--- START ---

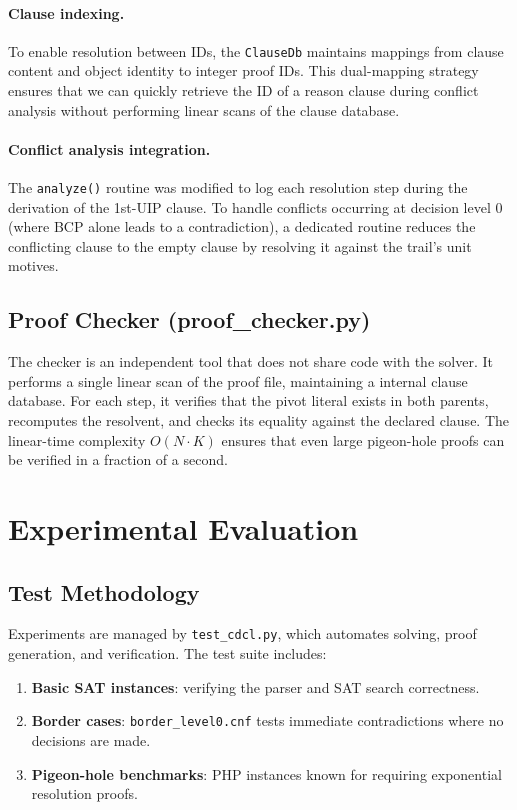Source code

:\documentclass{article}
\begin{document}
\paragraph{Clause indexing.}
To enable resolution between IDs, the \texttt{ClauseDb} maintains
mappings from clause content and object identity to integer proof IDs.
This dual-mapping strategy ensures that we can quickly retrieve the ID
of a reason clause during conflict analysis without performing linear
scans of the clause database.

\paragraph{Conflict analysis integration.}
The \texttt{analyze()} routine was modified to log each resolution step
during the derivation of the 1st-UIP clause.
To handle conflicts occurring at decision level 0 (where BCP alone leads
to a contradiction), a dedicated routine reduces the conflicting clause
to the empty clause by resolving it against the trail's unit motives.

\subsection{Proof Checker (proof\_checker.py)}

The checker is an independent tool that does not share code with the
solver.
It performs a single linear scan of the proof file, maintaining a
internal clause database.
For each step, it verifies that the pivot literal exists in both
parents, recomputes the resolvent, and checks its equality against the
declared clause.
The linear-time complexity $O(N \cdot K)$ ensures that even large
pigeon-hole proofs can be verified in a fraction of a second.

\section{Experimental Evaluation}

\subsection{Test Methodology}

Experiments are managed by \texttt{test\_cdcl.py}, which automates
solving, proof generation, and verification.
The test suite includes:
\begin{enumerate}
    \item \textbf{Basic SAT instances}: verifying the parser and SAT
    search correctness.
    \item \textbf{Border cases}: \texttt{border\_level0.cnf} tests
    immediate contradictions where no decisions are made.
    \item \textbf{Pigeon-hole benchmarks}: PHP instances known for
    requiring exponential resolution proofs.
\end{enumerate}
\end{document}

--- END ---
--- START ---

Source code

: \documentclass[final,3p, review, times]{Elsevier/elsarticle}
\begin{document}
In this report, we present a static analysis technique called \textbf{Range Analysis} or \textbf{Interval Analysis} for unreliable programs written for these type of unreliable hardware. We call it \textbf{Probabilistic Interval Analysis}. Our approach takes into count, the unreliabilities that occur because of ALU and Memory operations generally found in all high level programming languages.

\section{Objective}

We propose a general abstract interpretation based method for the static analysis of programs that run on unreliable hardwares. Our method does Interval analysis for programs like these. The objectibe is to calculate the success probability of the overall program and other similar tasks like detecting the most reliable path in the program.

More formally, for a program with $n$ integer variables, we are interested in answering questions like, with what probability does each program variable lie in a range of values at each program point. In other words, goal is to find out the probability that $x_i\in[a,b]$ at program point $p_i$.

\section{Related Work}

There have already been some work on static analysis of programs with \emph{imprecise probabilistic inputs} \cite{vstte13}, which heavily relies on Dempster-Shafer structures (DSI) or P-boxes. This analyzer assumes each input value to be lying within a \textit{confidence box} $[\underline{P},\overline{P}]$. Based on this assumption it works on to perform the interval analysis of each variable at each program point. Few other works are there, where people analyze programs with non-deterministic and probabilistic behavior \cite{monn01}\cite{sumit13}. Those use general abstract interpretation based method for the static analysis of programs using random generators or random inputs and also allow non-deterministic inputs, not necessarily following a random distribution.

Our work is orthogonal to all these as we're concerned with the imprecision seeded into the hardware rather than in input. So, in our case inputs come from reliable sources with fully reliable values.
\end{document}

--- END ---
--- START ---

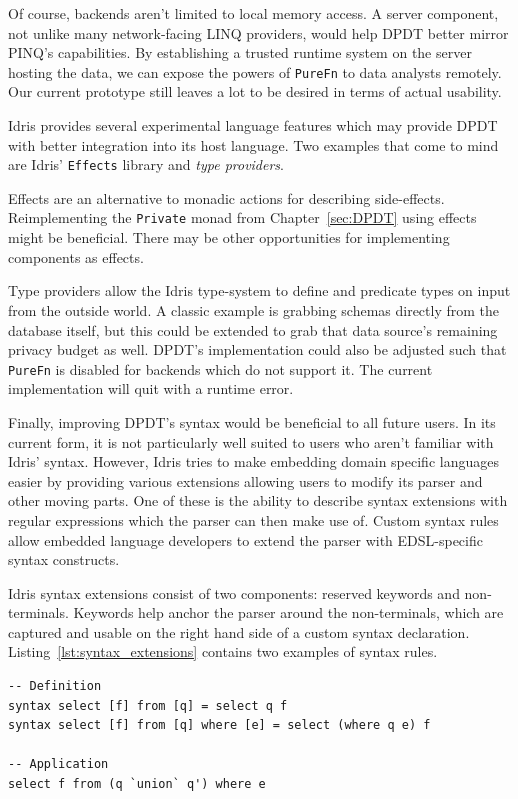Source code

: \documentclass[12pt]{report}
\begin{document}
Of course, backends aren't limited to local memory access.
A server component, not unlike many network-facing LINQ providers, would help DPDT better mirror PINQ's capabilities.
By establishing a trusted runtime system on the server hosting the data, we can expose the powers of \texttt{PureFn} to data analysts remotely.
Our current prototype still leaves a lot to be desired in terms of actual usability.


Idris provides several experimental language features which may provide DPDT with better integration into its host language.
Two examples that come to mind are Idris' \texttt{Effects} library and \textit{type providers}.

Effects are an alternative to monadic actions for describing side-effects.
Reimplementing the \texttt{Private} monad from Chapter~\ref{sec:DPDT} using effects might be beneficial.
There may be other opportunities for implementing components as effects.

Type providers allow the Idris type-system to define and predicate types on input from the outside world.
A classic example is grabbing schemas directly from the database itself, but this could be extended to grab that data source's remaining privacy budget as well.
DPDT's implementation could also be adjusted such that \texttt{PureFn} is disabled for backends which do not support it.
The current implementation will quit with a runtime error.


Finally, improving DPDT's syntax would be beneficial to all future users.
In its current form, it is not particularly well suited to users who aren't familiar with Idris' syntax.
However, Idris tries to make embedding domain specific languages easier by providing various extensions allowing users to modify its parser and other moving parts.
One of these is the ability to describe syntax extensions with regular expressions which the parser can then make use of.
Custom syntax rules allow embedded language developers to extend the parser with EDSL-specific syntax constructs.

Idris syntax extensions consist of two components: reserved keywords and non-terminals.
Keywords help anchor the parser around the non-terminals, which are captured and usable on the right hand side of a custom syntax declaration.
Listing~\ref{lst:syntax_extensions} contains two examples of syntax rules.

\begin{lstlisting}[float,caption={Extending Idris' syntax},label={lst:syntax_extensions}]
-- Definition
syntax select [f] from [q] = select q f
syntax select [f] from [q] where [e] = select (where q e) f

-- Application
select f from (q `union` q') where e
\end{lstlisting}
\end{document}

--- END ---

(Work request) Extract each line from the entries above that contains the string "item".

(Expected answer)
    \item \textbf{Basic SAT instances}: verifying the parser and SAT
    \item \textbf{Border cases}: \texttt{border\_level0.cnf} tests
    \item \textbf{Pigeon-hole benchmarks}: PHP instances known for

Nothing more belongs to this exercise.